Knight Foundation Launches $3.3 Million Latin America Press Freedom Initiative
The Miami-based John S. and James L. Knight Foundation has announced a $3.3 million, four-year initiative to increase and improve professional training and press freedom in Latin America. The initiative includes a $2 million, four-year grant to create the Knight Center for Journalism in the Americas at the University of Texas at Austin.
Envisioned as an incubator for new training programs, the center will be advised by a committee made up of leading U.S.-based organizations active in Latin American journalism, including the Inter American Press Association and the International Center for Journalists. Rosental Alves, Knight chair in International Journalism and a former reporter in Mexico and editor in Brazil, will direct the center, organize workshops for more than five hundred journalists, and oversee trilingual distance-learning efforts over the Internet.

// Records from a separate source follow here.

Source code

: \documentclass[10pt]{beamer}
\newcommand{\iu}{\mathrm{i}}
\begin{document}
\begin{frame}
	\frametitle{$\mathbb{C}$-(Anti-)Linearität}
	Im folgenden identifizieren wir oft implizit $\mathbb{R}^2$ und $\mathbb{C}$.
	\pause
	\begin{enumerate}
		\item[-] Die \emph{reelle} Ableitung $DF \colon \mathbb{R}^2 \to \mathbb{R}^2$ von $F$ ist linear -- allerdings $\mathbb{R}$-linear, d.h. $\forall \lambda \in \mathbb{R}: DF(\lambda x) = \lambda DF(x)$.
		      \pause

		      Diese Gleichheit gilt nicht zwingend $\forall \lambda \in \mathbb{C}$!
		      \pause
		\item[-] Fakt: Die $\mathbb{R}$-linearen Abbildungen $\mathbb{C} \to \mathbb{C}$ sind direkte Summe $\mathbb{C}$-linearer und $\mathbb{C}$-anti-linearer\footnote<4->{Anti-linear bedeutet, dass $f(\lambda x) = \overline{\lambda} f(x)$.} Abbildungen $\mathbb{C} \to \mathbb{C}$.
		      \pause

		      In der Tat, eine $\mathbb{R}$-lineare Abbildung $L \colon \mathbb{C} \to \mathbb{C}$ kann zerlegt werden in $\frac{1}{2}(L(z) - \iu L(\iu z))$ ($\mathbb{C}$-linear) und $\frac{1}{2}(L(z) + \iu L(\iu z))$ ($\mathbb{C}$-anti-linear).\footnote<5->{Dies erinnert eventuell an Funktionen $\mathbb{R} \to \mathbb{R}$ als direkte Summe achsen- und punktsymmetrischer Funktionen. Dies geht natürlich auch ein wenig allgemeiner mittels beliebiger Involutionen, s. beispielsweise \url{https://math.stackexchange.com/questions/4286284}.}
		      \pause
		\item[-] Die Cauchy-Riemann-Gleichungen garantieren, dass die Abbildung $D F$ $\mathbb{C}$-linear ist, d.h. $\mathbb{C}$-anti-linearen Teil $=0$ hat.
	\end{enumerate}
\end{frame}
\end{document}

In addition to Alves, Knight environmental journalism chair Jim Detjen of Michigan State University and new media chair Mindy McAdams of the University of Florida will participate in various training projects.
"This initiative brings the unique resources of Knight journalism chairs together with the great network nurtured for decades by organizations like [the] Knight Foundation and the McCormick Tribune Foundation," said Eric Newton, director of Journalism Initiatives for the foundation. "The cooperation here between journalism groups has been extrordinary."
Other projects to be introduced under the initiative include a Web-based clearinghouse for Latin American journalism training opportunities, a pilot project sponsored by the World Affairs Council that will send U.S. news editors to Latin America in an effort to improve U.S. media coverage of the region, and the awarding of three-year Neiman Fellowships to two Latin American journalists.